* RECORDED INFORMATION *
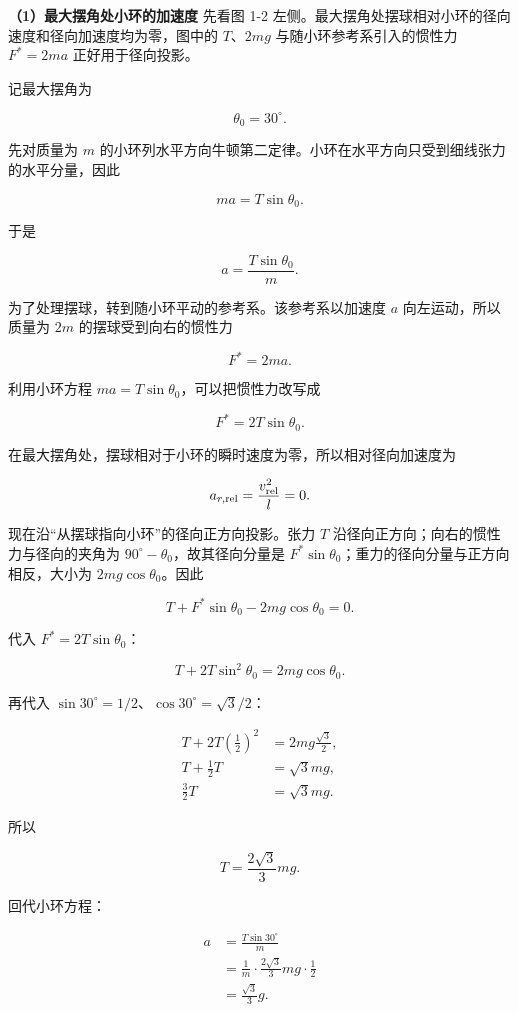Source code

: \documentclass[12pt,a4paper,UTF8]{ctexart}
\begin{document}
\textbf{（1）最大摆角处小环的加速度} 先看图 1-2
左侧。最大摆角处摆球相对小环的径向速度和径向加速度均为零，图中的
\(T\)、\(2mg\) 与随小环参考系引入的惯性力 \(F^*=2ma\) 正好用于径向投影。

记最大摆角为

\[\theta_0=30^\circ.\]

先对质量为 \(m\)
的小环列水平方向牛顿第二定律。小环在水平方向只受到细线张力的水平分量，因此

\[ma=T\sin\theta_0.\]

于是

\[
\boxed{a=\frac{T\sin\theta_0}{m}}.
\]

为了处理摆球，转到随小环平动的参考系。该参考系以加速度 \(a\)
向左运动，所以质量为 \(2m\) 的摆球受到向右的惯性力

\[
F^*=2ma.
\]

利用小环方程 \(ma=T\sin\theta_0\)，可以把惯性力改写成

\[
F^*=2T\sin\theta_0.
\]

在最大摆角处，摆球相对于小环的瞬时速度为零，所以相对径向加速度为

\[
a_{r,\rm rel}=\frac{v_{\rm rel}^2}{l}=0.
\]

现在沿``从摆球指向小环''的径向正方向投影。张力 \(T\)
沿径向正方向；向右的惯性力与径向的夹角为
\(90^\circ-\theta_0\)，故其径向分量是
\(F^*\sin\theta_0\)；重力的径向分量与正方向相反，大小为
\(2mg\cos\theta_0\)。因此

\[
T+F^*\sin\theta_0-2mg\cos\theta_0=0.
\]

代入 \(F^*=2T\sin\theta_0\)：

\[
T+2T\sin^2\theta_0=2mg\cos\theta_0.
\]

再代入 \(\sin30^\circ=1/2\)、\(\cos30^\circ=\sqrt3/2\)：

\[
\begin{aligned}
T+2T\left(\frac12\right)^2
&=2mg\frac{\sqrt3}{2},\\
T+\frac12T
&=\sqrt3mg,\\
\frac32T
&=\sqrt3mg.
\end{aligned}
\]

所以

\[
\boxed{T=\frac{2\sqrt3}{3}mg}.
\]

回代小环方程：

\[
\begin{aligned}
a
&=\frac{T\sin30^\circ}{m}\\
&=\frac{1}{m}\cdot\frac{2\sqrt3}{3}mg\cdot\frac12\\
&=\frac{\sqrt3}{3}g.
\end{aligned}
\]
\end{document}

* TASK TO CARRY OUT *
Make an exact copy of the records from their first line through the line containing "为了处理摆球，转到随小环平动的参考系。该参考系以加速度 \(a\)", both ends included, with the pictures omitted.

* EXERCISE RESPONSE *
Source code

: \documentclass[12pt,a4paper,UTF8]{ctexart}
\begin{document}
\textbf{（1）最大摆角处小环的加速度} 先看图 1-2
左侧。最大摆角处摆球相对小环的径向速度和径向加速度均为零，图中的
\(T\)、\(2mg\) 与随小环参考系引入的惯性力 \(F^*=2ma\) 正好用于径向投影。

记最大摆角为

\[\theta_0=30^\circ.\]

先对质量为 \(m\)
的小环列水平方向牛顿第二定律。小环在水平方向只受到细线张力的水平分量，因此

\[ma=T\sin\theta_0.\]

于是

\[
\boxed{a=\frac{T\sin\theta_0}{m}}.
\]

为了处理摆球，转到随小环平动的参考系。该参考系以加速度 \(a\)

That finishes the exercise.